(Available data Opens)

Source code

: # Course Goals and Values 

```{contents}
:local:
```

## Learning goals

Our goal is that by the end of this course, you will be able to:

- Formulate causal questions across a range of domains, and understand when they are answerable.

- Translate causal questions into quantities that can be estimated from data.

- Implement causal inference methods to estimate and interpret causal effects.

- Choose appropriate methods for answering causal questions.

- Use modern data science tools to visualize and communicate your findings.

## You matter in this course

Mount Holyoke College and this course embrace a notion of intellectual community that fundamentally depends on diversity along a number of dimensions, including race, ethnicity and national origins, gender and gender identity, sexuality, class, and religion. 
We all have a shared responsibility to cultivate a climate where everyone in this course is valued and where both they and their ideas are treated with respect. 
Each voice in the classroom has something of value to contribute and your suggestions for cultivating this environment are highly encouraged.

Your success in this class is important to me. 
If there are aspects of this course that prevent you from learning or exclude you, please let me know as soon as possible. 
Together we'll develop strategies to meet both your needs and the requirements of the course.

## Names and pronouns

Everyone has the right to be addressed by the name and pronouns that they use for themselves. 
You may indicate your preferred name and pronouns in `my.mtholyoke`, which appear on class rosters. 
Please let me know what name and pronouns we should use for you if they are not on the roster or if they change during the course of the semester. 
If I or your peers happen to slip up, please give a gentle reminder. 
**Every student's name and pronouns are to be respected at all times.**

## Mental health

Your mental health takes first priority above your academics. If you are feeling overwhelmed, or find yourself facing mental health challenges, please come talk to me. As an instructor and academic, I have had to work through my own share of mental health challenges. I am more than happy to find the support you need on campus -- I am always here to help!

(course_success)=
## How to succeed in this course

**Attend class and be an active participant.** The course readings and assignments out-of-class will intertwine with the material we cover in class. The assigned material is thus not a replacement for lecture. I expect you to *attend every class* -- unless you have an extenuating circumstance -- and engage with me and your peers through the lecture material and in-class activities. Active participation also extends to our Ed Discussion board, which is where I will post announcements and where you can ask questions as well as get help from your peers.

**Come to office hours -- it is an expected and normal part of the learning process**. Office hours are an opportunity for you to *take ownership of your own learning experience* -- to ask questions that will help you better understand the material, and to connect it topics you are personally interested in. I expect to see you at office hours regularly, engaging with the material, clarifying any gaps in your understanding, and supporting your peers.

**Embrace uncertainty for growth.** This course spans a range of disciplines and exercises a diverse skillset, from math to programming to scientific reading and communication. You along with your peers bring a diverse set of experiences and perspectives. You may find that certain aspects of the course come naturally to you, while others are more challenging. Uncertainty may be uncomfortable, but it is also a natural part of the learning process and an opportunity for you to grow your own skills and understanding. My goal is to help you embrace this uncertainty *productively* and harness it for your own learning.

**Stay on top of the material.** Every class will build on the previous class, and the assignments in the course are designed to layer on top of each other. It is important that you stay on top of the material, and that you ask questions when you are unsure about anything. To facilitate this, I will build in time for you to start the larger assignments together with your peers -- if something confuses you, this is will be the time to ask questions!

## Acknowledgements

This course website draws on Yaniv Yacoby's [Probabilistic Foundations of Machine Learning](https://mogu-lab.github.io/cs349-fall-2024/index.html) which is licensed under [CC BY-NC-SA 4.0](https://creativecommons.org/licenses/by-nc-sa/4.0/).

(Available data Closes)

What to do: The data above needs to be retyped in full, exactly as given.

Worked solution:
Source code

: # Course Goals and Values 

```{contents}
:local:
```

## Learning goals

Our goal is that by the end of this course, you will be able to:

- Formulate causal questions across a range of domains, and understand when they are answerable.

- Translate causal questions into quantities that can be estimated from data.

- Implement causal inference methods to estimate and interpret causal effects.

- Choose appropriate methods for answering causal questions.

- Use modern data science tools to visualize and communicate your findings.

## You matter in this course

Mount Holyoke College and this course embrace a notion of intellectual community that fundamentally depends on diversity along a number of dimensions, including race, ethnicity and national origins, gender and gender identity, sexuality, class, and religion. 
We all have a shared responsibility to cultivate a climate where everyone in this course is valued and where both they and their ideas are treated with respect. 
Each voice in the classroom has something of value to contribute and your suggestions for cultivating this environment are highly encouraged.

Your success in this class is important to me. 
If there are aspects of this course that prevent you from learning or exclude you, please let me know as soon as possible. 
Together we'll develop strategies to meet both your needs and the requirements of the course.

## Names and pronouns

Everyone has the right to be addressed by the name and pronouns that they use for themselves. 
You may indicate your preferred name and pronouns in `my.mtholyoke`, which appear on class rosters. 
Please let me know what name and pronouns we should use for you if they are not on the roster or if they change during the course of the semester. 
If I or your peers happen to slip up, please give a gentle reminder. 
**Every student's name and pronouns are to be respected at all times.**

## Mental health

Your mental health takes first priority above your academics. If you are feeling overwhelmed, or find yourself facing mental health challenges, please come talk to me. As an instructor and academic, I have had to work through my own share of mental health challenges. I am more than happy to find the support you need on campus -- I am always here to help!

(course_success)=
## How to succeed in this course

**Attend class and be an active participant.** The course readings and assignments out-of-class will intertwine with the material we cover in class. The assigned material is thus not a replacement for lecture. I expect you to *attend every class* -- unless you have an extenuating circumstance -- and engage with me and your peers through the lecture material and in-class activities. Active participation also extends to our Ed Discussion board, which is where I will post announcements and where you can ask questions as well as get help from your peers.

**Come to office hours -- it is an expected and normal part of the learning process**. Office hours are an opportunity for you to *take ownership of your own learning experience* -- to ask questions that will help you better understand the material, and to connect it topics you are personally interested in. I expect to see you at office hours regularly, engaging with the material, clarifying any gaps in your understanding, and supporting your peers.

**Embrace uncertainty for growth.** This course spans a range of disciplines and exercises a diverse skillset, from math to programming to scientific reading and communication. You along with your peers bring a diverse set of experiences and perspectives. You may find that certain aspects of the course come naturally to you, while others are more challenging. Uncertainty may be uncomfortable, but it is also a natural part of the learning process and an opportunity for you to grow your own skills and understanding. My goal is to help you embrace this uncertainty *productively* and harness it for your own learning.

**Stay on top of the material.** Every class will build on the previous class, and the assignments in the course are designed to layer on top of each other. It is important that you stay on top of the material, and that you ask questions when you are unsure about anything. To facilitate this, I will build in time for you to start the larger assignments together with your peers -- if something confuses you, this is will be the time to ask questions!

## Acknowledgements

This course website draws on Yaniv Yacoby's [Probabilistic Foundations of Machine Learning](https://mogu-lab.github.io/cs349-fall-2024/index.html) which is licensed under [CC BY-NC-SA 4.0](https://creativecommons.org/licenses/by-nc-sa/4.0/).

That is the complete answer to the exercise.